___ Records shown
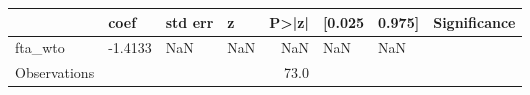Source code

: \begin{tabular}{llllrlll}
\toprule
{} &     coef & std err &    z &  P>|z| & [0.025 & 0.975] & Significance \\
\midrule
fta\_wto      &  -1.4133 &     NaN &  NaN &    NaN &    NaN &    NaN &              \\
Observations &          &         &      &   73.0 &        &        &              \\
\bottomrule
\end{tabular}
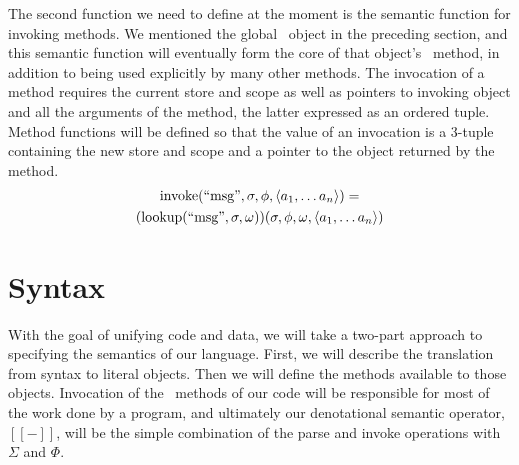 \documentclass[twocolumn]{article}
\begin{document}
The second function we need to define at the moment is the semantic
function for invoking methods. We mentioned the global \msg\ object in
the preceding section, and this semantic function will eventually form
the core of that object's \call\ method, in addition to being used
explicitly by many other methods. The invocation of a method requires
the current store and scope as well as pointers to invoking object and
all the arguments of the method, the latter expressed as an ordered
tuple. Method functions will be defined so that the value of an
invocation is a 3-tuple containing the new store and scope and a
pointer to the object returned by the method.
\begin{multline*}
  \operatorname{invoke}( \text{``msg''}, \sigma, \phi, \left< a_1,\ldots a_n\right>) = \\
  (\operatorname{lookup}(\text{``msg''}, \sigma, \omega))(\sigma,\phi,\omega,
  \left< a_1,\ldots a_n \right> )
\end{multline*}
  
\section*{Syntax}

With the goal of unifying code and data, we will take a two-part
approach to specifying the semantics of our language. First, we will
describe the translation from syntax to literal objects. Then we will
define the methods available to those objects. Invocation of the
\eval\ methods of our code will be responsible for most of the work
done by a program, and ultimately our denotational semantic operator,
$[\![-]\!]$, will be the simple combination of the parse and invoke
operations with $\Sigma$ and $\Phi$.
\end{document}
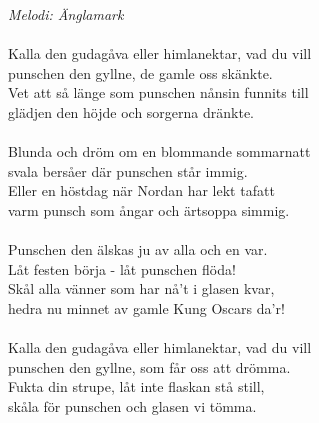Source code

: {\footnotesize\textit{Melodi: Änglamark}}\\
\\
Kalla den gudagåva eller himlanektar, vad du vill\\
punschen den gyllne, de gamle oss skänkte.\\
Vet att så länge som punschen nånsin funnits till\\
glädjen den höjde och sorgerna dränkte.\\
\\
Blunda och dröm om en blommande sommarnatt\\
svala bersåer där punschen står immig.\\
Eller en höstdag när Nordan har lekt tafatt\\
varm punsch som ångar och ärtsoppa simmig.\\
\\
Punschen den älskas ju av alla och en var.\\
Låt festen börja - låt punschen flöda!\\
Skål alla vänner som har nå’t i glasen kvar,\\
hedra nu minnet av gamle Kung Oscars da'r!\\
\\
Kalla den gudagåva eller himlanektar, vad du vill\\
punschen den gyllne, som får oss att drömma.\\
Fukta din strupe, låt inte flaskan stå still,\\
skåla för punschen och glasen vi tömma.
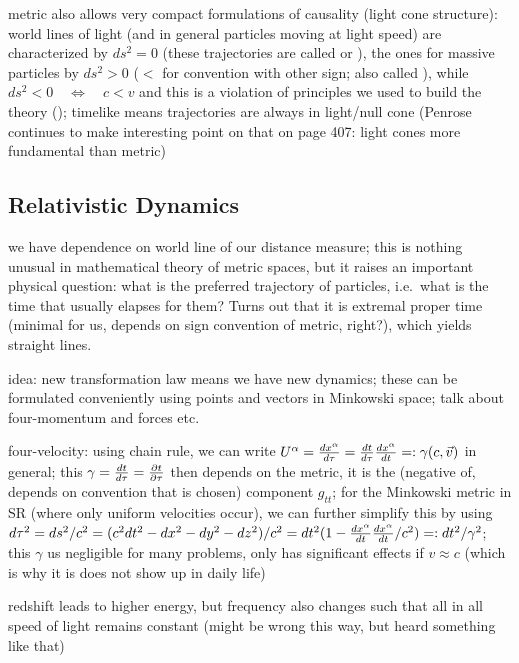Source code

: metric also allows very compact formulations of causality (light cone structure): world lines of light (and in general particles moving at light speed) are characterized by $ds^2 = 0$ (these trajectories are called  or ), the ones for massive particles by $ds^2 > 0$ ($<$ for convention with other sign; also called ), while $ds^2 < 0 \quad \Leftrightarrow \quad c < v$ and this is a violation of principles we used to build the theory (); timelike means trajectories are always in light/null cone (Penrose continues to make interesting point on that on page 407: light cones more fundamental than metric)








		\subsection{Relativistic Dynamics}
we have dependence on world line of our distance measure; this is nothing unusual in mathematical theory of metric spaces, but it raises an important physical question: what is the preferred trajectory of particles, i.e.~what is the time that usually elapses for them? Turns out that it is extremal proper time (minimal for us, depends on sign convention of metric, right?), which yields straight lines.


idea: new transformation law means we have new dynamics; these can be formulated conveniently using points and vectors in Minkowski space; talk about four-momentum and forces etc.



four-velocity: using chain rule, we can write $U^\alpha = \dv{x^\alpha}{\tau} = \dv{t}{\tau} \dv{x^\alpha}{t} =: \gamma (c, \vec{v})$ in general; this $\gamma = \dv{t}{\tau} = \pdv{t}{\tau}$ then depends on the metric, it is the (negative of, depends on convention that is chosen) component $g_{tt}$; for the Minkowski metric in SR (where only uniform velocities occur), we can further simplify this by using $d\tau^2 = ds^2 / c^2 = (c^2 dt^2 - dx^2 - dy^2 - dz^2) / c^2 = dt^2 (1 - \dv{x^\alpha}{t} \dv{x^\alpha}{t} / c^2) =: dt^2 / \gamma^2$; this $\gamma$ us negligible for many problems, only has significant effects if $v \approx c$ (which is why it is does not show up in daily life)



redshift leads to higher energy, but frequency also changes such that all in all speed of light remains constant (might be wrong this way, but heard something like that)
______
■ **Directions**
Your task is to copy each line of the data above that holds "ldots".

■ **Output of the exercise**
  \operatorname{invoke}( \text{``msg''}, \sigma, \phi, \left< a_1,\ldots a_n\right>) = \\
  \left< a_1,\ldots a_n \right> )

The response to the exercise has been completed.